▶ **Supplied material**
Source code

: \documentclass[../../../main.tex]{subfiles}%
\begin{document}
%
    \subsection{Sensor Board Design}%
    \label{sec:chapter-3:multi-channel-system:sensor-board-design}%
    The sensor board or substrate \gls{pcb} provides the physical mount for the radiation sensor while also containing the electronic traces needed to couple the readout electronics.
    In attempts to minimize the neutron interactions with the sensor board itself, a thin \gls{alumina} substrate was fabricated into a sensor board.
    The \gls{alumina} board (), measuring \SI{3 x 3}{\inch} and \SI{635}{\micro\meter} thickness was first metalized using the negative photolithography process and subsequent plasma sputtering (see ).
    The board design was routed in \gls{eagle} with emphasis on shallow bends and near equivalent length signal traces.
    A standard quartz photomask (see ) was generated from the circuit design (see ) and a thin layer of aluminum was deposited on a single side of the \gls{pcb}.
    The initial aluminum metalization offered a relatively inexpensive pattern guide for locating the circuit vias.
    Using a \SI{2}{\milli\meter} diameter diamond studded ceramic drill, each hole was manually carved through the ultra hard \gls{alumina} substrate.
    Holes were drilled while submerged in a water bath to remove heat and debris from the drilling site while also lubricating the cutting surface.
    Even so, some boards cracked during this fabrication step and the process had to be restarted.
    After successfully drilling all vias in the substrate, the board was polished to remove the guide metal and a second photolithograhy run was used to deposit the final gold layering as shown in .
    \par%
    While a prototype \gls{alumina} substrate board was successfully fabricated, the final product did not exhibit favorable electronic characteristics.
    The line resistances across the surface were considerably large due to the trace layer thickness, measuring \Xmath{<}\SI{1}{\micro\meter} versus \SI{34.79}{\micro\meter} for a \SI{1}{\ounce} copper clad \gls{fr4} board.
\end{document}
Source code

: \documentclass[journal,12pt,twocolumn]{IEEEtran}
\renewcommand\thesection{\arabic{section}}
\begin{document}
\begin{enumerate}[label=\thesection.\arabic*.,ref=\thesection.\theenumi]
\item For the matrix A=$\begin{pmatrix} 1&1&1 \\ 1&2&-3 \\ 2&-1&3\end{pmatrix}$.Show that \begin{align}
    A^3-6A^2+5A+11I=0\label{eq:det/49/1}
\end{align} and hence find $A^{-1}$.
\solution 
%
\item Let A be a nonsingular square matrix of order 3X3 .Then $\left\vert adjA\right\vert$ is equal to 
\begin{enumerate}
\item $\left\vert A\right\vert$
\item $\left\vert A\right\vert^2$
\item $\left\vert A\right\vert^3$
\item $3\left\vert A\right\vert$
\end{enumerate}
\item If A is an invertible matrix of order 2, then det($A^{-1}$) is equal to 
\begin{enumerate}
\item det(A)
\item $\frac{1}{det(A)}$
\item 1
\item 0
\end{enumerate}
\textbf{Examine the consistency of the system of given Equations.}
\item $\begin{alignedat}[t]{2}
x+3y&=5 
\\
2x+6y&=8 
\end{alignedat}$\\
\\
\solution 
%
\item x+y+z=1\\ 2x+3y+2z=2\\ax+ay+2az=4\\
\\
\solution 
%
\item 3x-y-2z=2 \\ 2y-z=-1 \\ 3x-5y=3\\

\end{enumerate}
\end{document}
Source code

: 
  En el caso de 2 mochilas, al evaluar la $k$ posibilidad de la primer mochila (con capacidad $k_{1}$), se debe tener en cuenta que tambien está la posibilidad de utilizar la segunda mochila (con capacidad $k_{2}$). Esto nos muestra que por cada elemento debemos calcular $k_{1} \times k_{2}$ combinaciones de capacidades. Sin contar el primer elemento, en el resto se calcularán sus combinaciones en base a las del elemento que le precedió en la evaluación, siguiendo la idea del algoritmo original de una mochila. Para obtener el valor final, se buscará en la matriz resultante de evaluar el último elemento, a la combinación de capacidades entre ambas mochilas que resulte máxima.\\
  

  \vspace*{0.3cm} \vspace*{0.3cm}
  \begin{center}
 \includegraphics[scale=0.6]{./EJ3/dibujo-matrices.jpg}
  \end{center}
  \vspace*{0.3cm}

▶ **Assigned task**
Up to and including the line with "The initial aluminum", restate the records above word for word from the very first line.

▶ **Response box**
Source code

: \documentclass[../../../main.tex]{subfiles}%
\begin{document}
%
    \subsection{Sensor Board Design}%
    \label{sec:chapter-3:multi-channel-system:sensor-board-design}%
    The sensor board or substrate \gls{pcb} provides the physical mount for the radiation sensor while also containing the electronic traces needed to couple the readout electronics.
    In attempts to minimize the neutron interactions with the sensor board itself, a thin \gls{alumina} substrate was fabricated into a sensor board.
    The \gls{alumina} board (), measuring \SI{3 x 3}{\inch} and \SI{635}{\micro\meter} thickness was first metalized using the negative photolithography process and subsequent plasma sputtering (see ).
    The board design was routed in \gls{eagle} with emphasis on shallow bends and near equivalent length signal traces.
    A standard quartz photomask (see ) was generated from the circuit design (see ) and a thin layer of aluminum was deposited on a single side of the \gls{pcb}.
    The initial aluminum metalization offered a relatively inexpensive pattern guide for locating the circuit vias.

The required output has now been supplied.